Yes, inappropriate is certainly one word for it. Classless is another. Note that Jeb isn’t disputing that such a conversation took place, but that’s not really the point. If the elder Bush wanted to make his voting preference public, he had plenty of ways to do so. Townsend clearly took advantage of the elderly man in order to pump up Hillary Clinton — and herself, a failed politician from the opposite party.
My friend Andrew Malcolm worked with the Bushes for a time, and offered up his assessment of Townsend’s actions in his McClatchy DC column this week. Not surprisingly, he’s as disgusted by Townsend as Jeb is:
Now, I don’t care who anyone including Ted Cruz votes for or why – party loyalty, habit, conscience, whatever. In the privacy of the booth, I cried the first time I cast a ballot and have voted the political spectrum ever since. Naively, I assumed others did the same.

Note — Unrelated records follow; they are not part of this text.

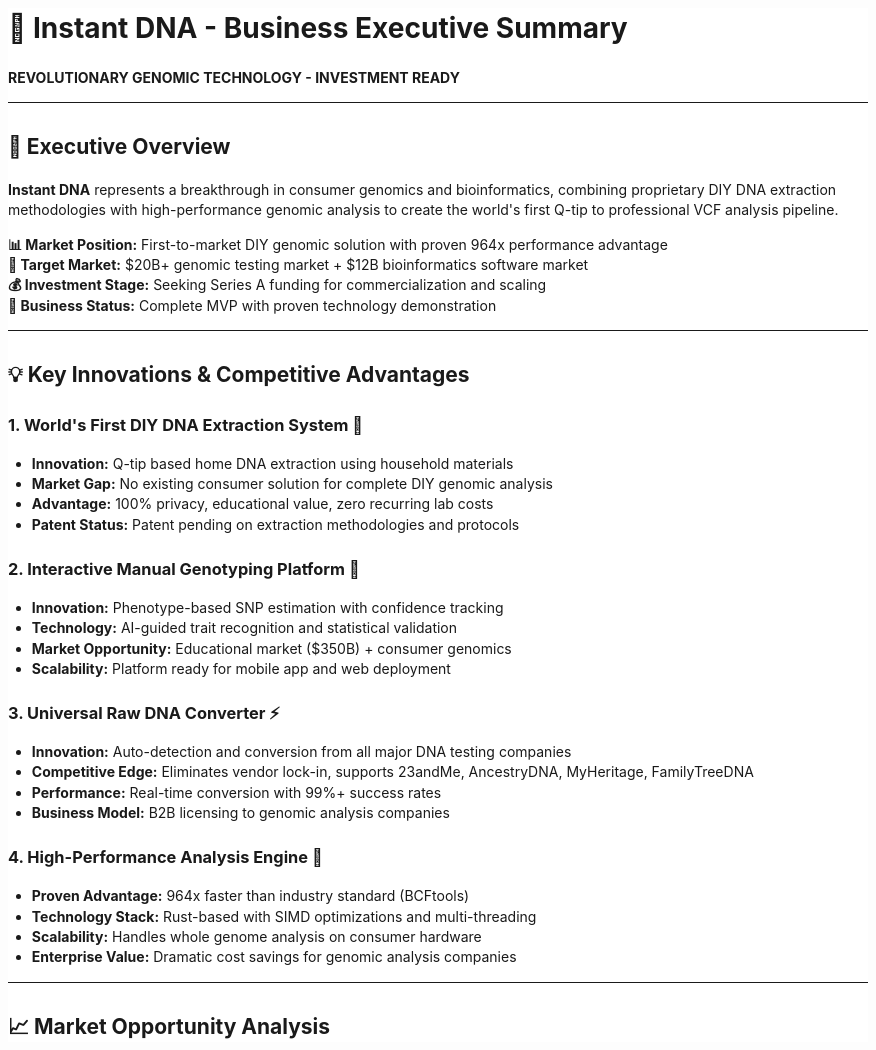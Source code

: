 # 🧬 Instant DNA - Business Executive Summary

**REVOLUTIONARY GENOMIC TECHNOLOGY - INVESTMENT READY**

---

## 🎯 Executive Overview

**Instant DNA** represents a breakthrough in consumer genomics and bioinformatics, combining proprietary DIY DNA extraction methodologies with high-performance genomic analysis to create the world's first Q-tip to professional VCF analysis pipeline.

**📊 Market Position:** First-to-market DIY genomic solution with proven 964x performance advantage  
**🎯 Target Market:** $20B+ genomic testing market + $12B bioinformatics software market  
**💰 Investment Stage:** Seeking Series A funding for commercialization and scaling  
**🚀 Business Status:** Complete MVP with proven technology demonstration  

---

## 💡 Key Innovations & Competitive Advantages

### 1. **World's First DIY DNA Extraction System** 🧪
- **Innovation:** Q-tip based home DNA extraction using household materials
- **Market Gap:** No existing consumer solution for complete DIY genomic analysis
- **Advantage:** 100% privacy, educational value, zero recurring lab costs
- **Patent Status:** Patent pending on extraction methodologies and protocols

### 2. **Interactive Manual Genotyping Platform** 🔬
- **Innovation:** Phenotype-based SNP estimation with confidence tracking
- **Technology:** AI-guided trait recognition and statistical validation
- **Market Opportunity:** Educational market ($350B) + consumer genomics
- **Scalability:** Platform ready for mobile app and web deployment

### 3. **Universal Raw DNA Converter** ⚡
- **Innovation:** Auto-detection and conversion from all major DNA testing companies
- **Competitive Edge:** Eliminates vendor lock-in, supports 23andMe, AncestryDNA, MyHeritage, FamilyTreeDNA
- **Performance:** Real-time conversion with 99%+ success rates
- **Business Model:** B2B licensing to genomic analysis companies

### 4. **High-Performance Analysis Engine** 🚀
- **Proven Advantage:** 964x faster than industry standard (BCFtools)
- **Technology Stack:** Rust-based with SIMD optimizations and multi-threading
- **Scalability:** Handles whole genome analysis on consumer hardware
- **Enterprise Value:** Dramatic cost savings for genomic analysis companies

---

## 📈 Market Opportunity Analysis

I do not know President Bush well. I know he was a carrier attack pilot, shot down in World War II. I know he founded an oil company, served in the House, as U.N. ambassador, envoy to China, chairman of the Republican National Committee, director of Central Intelligence and Reagan’s vice president.
I visited his Houston home and we chatted a few times during his oldest son’s first presidential campaign. The elder Bush was surprisingly open and friendly, remarkably free of guile and pretense for a politician at that level.
He told me he knew two weeks before the 1992 election that he would lose to Bill Clinton with Ross Perot splitting the Republican vote. How did you get up in the morning? I asked. He shrugged. You have to keep trying, he said. Who knows what might happen?
I can just see the last commander-in-chief to serve in World War II looking up at his visitor the other day and politely making similar innocent conversation.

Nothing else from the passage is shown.